If A has 5 elements and B has 4 elements then number of relations from A to B are

Example 2 :-The number of relations defined on set A = {a,b,c,d}.

Solution :-
Set A has 4 elements
No. of relation defined on set A is

If A has 5 elements and B has 4 elements then number of relations from A to B are

Answer

Verified

Hint: A General Function points from each member of "A" to a member of "B". It never has one "A" pointing to more than one "B", so one-to-many is not OK in a function (so something like "f(x) = 7 or 9" is not allowed)But more than one "A" can point to the same "B" (many-to-one is OK).Injective means we won't have two or more "A"s pointing to the same "B". So many-to-one is NOT OK (which is OK for a general function). As it is also a function one-to-many is not OK But we can have a "B" without a matching "A" Injective is also called "One-to-One".

Complete step by step solution: The Set A has 4 elements and the Set B has 5 elements and we have to find the number of injective mappings.
Let f be such a function.
 Now, f takes inputs from set A whereas the output value of f comes from set B.
Using the fact that injective functions are one-one and onto,
\[f(1)\;\]can take \[5\] values,
\[\;f(2)\;\]can then take only \[4\;\]values ,
\[\;f(3)\;\]can take only \[3\;\]and
\[\;f(4)\;\]only \[2\].
Hence the total number of functions are \[5 \times 4 \times 3 \times 2 = 120\].

Note: In mathematics, an injective function (also known as injection, or one-to-one function) is a function that maps distinct elements of its domain to distinct elements of its co-domain.
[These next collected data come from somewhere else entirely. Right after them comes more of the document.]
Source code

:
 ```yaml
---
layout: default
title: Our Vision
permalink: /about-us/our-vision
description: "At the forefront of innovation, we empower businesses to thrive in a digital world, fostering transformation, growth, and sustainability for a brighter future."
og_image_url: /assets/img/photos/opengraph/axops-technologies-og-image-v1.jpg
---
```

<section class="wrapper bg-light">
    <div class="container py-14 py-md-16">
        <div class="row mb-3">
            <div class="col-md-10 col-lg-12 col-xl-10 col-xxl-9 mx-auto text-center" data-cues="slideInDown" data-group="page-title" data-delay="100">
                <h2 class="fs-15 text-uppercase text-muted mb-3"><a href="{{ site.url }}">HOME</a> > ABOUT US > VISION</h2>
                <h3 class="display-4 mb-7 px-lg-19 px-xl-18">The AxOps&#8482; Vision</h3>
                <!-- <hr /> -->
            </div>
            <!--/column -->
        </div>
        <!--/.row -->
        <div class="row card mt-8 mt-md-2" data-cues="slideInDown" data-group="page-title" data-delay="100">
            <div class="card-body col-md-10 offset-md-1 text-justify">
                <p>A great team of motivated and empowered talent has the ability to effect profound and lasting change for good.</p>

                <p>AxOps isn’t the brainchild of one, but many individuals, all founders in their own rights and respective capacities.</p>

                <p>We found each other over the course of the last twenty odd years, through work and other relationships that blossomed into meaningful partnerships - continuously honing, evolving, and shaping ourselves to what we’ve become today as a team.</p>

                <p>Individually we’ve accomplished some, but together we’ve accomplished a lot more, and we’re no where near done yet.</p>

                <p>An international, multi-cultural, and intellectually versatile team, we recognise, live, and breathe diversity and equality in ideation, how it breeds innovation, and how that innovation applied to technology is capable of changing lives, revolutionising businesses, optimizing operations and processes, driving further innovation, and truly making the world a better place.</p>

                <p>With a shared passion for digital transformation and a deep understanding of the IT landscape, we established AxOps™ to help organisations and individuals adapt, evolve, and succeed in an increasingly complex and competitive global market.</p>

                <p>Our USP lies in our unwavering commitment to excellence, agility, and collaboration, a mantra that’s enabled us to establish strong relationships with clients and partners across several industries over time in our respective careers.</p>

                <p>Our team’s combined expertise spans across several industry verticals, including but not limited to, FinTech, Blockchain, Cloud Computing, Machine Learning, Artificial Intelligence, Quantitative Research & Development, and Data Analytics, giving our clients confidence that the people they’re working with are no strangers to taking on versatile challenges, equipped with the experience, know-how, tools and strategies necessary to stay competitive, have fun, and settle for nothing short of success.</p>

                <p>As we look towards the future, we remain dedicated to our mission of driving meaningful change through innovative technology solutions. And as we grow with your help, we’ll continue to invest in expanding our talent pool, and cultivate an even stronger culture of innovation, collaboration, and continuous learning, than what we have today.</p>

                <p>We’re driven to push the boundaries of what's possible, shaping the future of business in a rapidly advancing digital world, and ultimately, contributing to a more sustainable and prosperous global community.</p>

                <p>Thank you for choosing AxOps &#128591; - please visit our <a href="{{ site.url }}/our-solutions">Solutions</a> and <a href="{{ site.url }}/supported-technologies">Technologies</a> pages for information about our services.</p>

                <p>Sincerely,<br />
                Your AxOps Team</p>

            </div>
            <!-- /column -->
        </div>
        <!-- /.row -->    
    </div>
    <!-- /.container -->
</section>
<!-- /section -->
In simple words, every element of the function’s co-domain is the image of at most one element of its domain.

How many relations are possible on set A if A has 4 elements?

Now, any subset of AXA will be a relation, as we know that with n elements, 2^n subsets are possible, So in this case, there are 2^4=16 total possible relations.

How many relations are there from A to B?

Counting relations. Since any subset of A × B is a relation from A to B, it follows that if A and B are finite sets then the number of relations from A to B is 2|A×B| = 2|A|·|B|.

How many relations are there between a set of 5 elements?

Hence, the number of relations on a finite set having 5 elements is 225.

How many relations are possible from A to A?

A×A contains n2 elements. A relation is just a subset of A×A, and so there are 2n2 relations on A.